*Data records*:
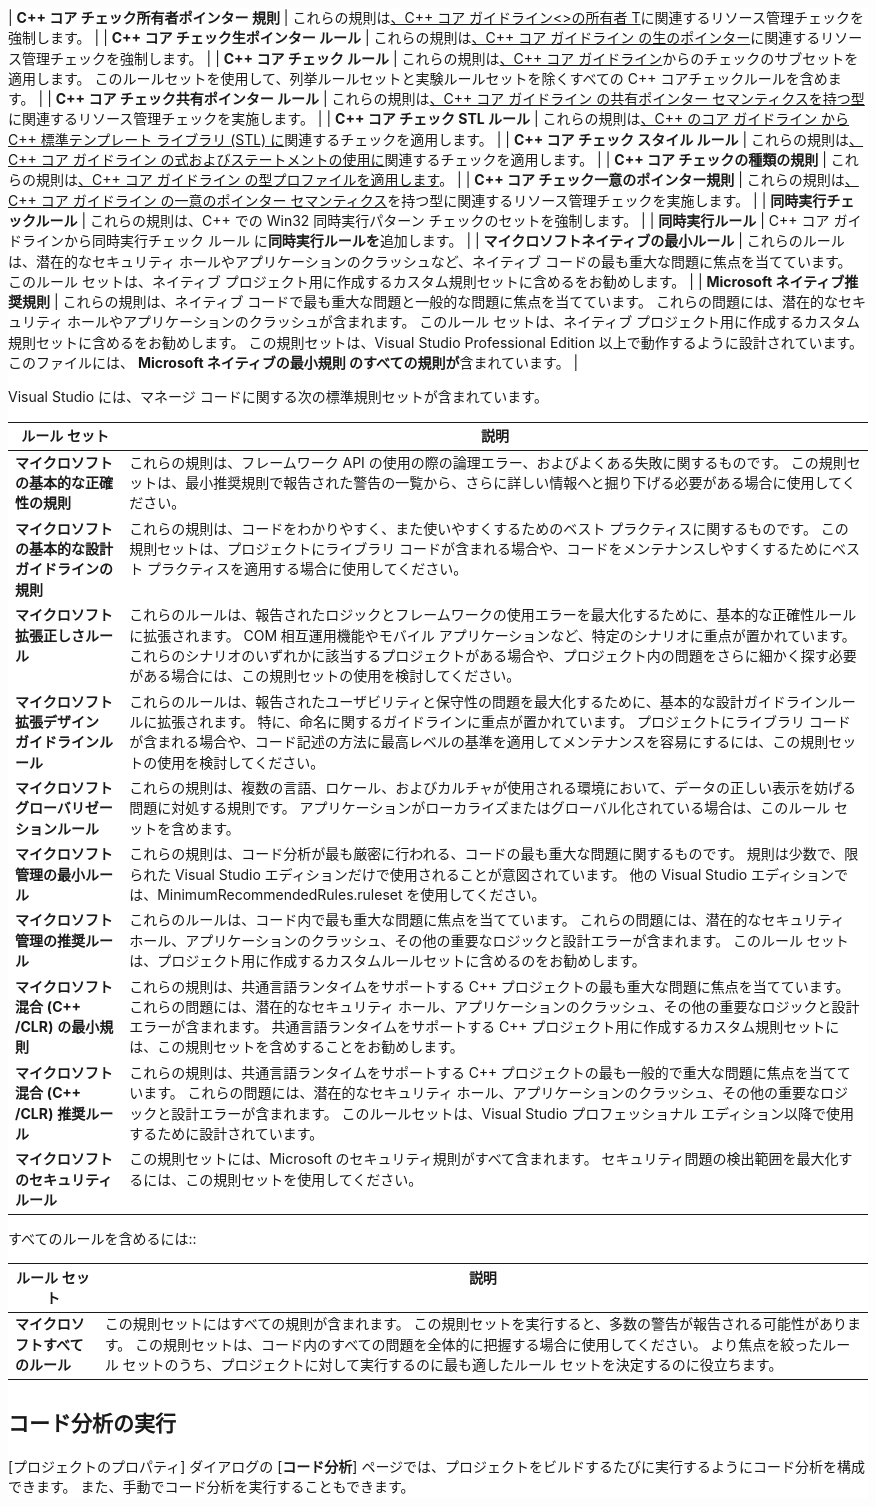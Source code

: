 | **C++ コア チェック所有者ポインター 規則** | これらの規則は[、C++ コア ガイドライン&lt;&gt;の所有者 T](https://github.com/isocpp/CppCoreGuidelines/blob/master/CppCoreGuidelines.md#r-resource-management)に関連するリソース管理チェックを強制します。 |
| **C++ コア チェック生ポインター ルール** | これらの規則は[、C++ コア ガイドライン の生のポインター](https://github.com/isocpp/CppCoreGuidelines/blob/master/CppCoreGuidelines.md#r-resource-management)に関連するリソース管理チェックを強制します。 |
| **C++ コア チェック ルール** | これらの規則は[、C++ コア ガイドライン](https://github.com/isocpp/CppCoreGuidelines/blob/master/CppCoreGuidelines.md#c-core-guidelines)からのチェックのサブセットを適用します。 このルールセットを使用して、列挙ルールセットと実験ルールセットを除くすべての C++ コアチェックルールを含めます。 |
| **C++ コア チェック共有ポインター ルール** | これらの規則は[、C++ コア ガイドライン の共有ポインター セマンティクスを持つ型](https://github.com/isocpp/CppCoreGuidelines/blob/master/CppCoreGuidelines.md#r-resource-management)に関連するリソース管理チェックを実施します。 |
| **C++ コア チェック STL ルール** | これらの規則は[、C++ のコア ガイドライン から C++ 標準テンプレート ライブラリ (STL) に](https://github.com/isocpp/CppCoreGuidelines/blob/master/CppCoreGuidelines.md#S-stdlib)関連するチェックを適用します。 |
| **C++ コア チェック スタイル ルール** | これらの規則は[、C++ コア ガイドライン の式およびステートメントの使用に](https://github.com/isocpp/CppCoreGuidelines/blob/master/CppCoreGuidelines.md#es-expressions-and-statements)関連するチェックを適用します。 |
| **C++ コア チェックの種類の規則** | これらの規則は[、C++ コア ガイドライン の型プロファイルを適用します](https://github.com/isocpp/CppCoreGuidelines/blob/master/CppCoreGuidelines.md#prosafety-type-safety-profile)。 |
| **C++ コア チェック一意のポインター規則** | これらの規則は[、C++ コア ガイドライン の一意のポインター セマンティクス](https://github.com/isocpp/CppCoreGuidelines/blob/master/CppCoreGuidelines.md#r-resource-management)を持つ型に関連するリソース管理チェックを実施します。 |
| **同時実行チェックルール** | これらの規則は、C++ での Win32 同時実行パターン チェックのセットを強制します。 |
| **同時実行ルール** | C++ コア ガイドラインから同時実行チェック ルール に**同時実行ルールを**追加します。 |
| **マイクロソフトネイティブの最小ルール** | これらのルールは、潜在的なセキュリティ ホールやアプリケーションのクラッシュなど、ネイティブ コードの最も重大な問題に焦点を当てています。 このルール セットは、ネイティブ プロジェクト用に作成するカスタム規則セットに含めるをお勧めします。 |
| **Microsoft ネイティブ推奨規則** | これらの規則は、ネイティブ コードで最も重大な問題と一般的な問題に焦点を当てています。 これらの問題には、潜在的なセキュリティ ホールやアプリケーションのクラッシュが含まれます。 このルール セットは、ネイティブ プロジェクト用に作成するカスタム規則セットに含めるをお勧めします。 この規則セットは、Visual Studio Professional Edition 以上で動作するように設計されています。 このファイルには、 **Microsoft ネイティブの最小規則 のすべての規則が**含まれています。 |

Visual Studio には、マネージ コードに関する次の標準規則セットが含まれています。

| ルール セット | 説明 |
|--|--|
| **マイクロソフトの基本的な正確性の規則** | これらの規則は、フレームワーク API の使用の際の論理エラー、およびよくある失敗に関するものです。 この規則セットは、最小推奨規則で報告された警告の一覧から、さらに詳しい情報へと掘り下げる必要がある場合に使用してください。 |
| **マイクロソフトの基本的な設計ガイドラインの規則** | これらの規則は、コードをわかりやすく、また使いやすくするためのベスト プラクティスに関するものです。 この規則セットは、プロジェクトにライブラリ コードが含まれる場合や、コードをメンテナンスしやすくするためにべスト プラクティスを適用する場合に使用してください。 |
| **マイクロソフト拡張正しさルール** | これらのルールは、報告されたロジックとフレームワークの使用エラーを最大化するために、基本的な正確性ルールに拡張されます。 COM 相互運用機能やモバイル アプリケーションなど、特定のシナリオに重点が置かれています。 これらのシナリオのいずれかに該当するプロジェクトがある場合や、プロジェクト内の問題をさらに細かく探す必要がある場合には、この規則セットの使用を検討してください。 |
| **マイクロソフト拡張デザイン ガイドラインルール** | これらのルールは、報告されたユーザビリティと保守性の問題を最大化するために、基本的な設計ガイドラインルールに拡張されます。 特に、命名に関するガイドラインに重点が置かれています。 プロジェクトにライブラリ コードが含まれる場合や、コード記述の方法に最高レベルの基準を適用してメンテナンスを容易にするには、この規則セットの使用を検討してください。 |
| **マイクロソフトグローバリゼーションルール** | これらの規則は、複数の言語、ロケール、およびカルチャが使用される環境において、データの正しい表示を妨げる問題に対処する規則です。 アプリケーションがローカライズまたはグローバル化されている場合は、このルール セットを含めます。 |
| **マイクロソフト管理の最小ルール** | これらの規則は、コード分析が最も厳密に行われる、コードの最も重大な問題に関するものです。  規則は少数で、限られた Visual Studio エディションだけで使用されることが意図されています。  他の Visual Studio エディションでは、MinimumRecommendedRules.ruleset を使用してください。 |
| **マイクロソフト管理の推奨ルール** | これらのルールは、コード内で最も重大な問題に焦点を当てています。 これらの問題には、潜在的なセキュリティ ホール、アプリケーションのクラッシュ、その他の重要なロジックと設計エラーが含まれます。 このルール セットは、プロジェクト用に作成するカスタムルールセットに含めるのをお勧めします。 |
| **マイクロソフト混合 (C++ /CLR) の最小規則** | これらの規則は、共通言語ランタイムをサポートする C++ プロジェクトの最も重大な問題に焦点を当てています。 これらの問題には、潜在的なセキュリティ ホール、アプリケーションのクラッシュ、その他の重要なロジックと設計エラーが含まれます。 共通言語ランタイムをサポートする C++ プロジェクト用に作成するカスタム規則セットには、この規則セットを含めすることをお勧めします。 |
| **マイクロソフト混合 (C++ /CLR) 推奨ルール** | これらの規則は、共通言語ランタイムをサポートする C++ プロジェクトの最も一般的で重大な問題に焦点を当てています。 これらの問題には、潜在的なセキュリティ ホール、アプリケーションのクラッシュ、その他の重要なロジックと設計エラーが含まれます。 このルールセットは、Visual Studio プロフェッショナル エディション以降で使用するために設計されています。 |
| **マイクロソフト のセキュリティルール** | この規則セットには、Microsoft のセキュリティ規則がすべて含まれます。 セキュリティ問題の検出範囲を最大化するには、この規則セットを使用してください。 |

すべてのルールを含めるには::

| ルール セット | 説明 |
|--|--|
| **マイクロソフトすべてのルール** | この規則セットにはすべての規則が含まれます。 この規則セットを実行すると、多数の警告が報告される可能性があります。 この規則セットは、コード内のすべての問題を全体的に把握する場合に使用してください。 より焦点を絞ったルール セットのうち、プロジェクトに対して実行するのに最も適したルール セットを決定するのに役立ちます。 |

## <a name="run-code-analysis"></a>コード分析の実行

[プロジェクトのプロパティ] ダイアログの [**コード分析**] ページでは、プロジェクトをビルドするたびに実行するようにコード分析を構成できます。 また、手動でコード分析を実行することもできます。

==

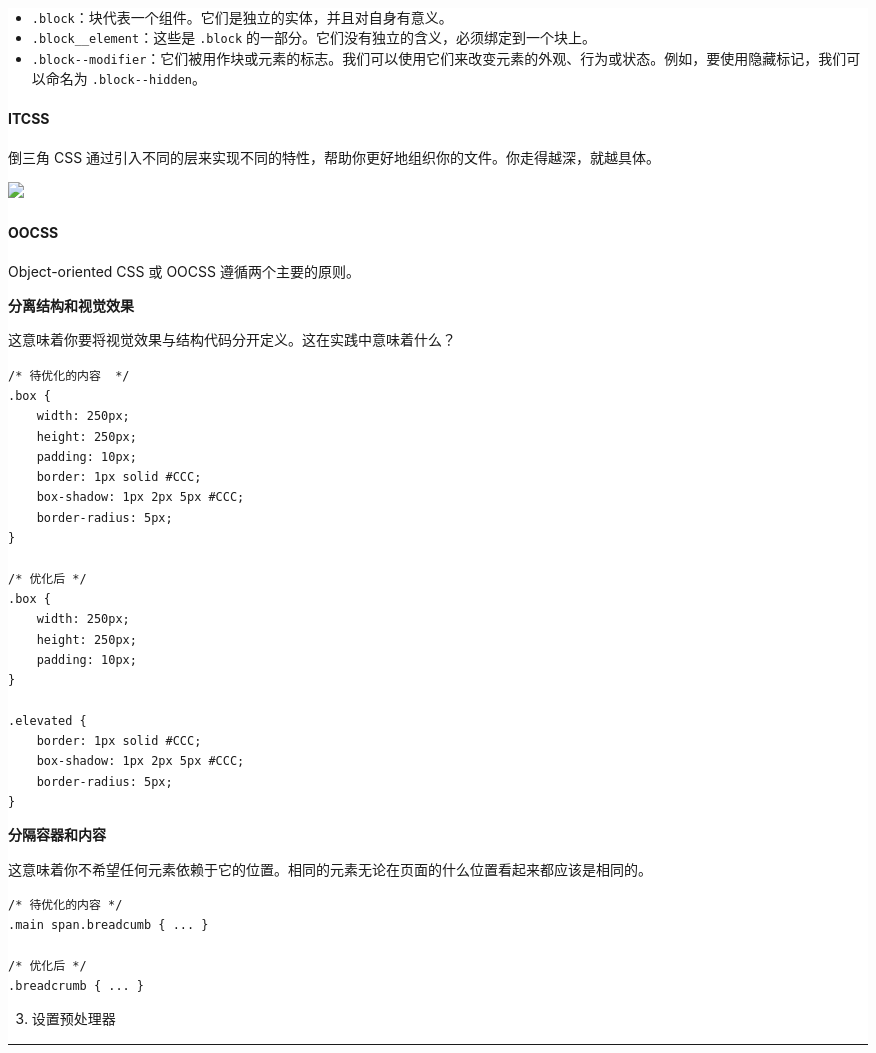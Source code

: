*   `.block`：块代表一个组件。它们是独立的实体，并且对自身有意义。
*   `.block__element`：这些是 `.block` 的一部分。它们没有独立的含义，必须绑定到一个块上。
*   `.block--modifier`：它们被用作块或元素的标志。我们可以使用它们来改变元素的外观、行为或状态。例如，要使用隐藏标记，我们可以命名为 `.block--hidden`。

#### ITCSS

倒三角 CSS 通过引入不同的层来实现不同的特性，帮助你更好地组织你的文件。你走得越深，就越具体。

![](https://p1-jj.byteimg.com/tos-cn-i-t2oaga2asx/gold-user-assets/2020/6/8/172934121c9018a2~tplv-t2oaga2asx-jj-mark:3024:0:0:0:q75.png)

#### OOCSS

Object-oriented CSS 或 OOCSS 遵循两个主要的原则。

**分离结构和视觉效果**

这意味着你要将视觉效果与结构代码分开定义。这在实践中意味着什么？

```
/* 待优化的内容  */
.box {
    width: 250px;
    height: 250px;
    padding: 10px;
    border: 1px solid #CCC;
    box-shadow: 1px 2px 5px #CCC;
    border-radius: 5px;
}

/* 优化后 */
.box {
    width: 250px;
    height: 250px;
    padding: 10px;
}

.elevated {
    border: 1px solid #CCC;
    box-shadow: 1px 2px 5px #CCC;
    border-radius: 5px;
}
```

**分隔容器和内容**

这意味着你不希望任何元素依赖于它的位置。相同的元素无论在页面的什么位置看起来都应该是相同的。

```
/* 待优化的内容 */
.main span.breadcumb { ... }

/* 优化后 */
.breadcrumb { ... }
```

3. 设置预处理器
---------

==

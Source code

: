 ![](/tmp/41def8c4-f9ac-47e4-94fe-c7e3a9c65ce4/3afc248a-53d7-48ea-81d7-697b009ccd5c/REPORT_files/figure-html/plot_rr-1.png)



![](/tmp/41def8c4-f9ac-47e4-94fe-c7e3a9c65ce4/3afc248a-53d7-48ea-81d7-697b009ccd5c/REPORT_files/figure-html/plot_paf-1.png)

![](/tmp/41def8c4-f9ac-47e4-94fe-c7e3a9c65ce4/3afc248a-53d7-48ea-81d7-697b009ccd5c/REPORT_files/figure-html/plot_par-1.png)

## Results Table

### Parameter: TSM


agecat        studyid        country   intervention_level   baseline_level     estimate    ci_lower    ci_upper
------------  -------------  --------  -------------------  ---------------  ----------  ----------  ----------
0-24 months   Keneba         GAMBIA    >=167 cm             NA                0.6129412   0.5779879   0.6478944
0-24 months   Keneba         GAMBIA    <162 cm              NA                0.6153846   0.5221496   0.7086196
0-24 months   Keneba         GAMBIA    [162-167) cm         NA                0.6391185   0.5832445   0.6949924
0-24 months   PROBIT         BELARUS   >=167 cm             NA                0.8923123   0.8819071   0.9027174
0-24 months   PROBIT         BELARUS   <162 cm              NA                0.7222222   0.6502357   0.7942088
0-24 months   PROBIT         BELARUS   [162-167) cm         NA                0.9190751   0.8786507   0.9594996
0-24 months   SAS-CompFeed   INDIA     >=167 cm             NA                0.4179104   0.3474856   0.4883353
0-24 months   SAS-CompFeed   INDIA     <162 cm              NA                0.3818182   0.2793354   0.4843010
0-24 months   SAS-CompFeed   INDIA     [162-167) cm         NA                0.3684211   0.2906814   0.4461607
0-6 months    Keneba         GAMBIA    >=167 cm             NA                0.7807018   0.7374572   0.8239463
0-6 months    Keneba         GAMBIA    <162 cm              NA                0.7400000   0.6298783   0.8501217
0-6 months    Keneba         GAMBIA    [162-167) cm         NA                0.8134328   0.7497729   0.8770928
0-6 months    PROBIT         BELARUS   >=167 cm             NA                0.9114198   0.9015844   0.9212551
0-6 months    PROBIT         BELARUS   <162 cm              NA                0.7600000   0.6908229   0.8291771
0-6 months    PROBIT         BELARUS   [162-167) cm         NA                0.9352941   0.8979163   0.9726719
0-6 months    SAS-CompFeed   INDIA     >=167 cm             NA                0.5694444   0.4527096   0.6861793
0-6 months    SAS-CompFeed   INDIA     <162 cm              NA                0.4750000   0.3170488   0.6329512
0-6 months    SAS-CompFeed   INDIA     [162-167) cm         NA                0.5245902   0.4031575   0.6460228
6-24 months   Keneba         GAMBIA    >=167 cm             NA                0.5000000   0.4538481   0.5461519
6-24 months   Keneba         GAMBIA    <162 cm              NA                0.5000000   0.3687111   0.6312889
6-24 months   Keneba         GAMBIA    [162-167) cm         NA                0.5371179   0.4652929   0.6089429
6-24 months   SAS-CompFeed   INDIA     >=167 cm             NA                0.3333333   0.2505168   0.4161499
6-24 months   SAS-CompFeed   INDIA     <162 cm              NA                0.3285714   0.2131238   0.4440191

*WORK TO COMPLETE*: Go through the records above and return each line in which the word "block" occurs.

*RESPONSE*:
:*   `.block`：块代表一个组件。它们是独立的实体，并且对自身有意义。
*   `.block__element`：这些是 `.block` 的一部分。它们没有独立的含义，必须绑定到一个块上。
*   `.block--modifier`：它们被用作块或元素的标志。我们可以使用它们来改变元素的外观、行为或状态。例如，要使用隐藏标记，我们可以命名为 `.block--hidden`。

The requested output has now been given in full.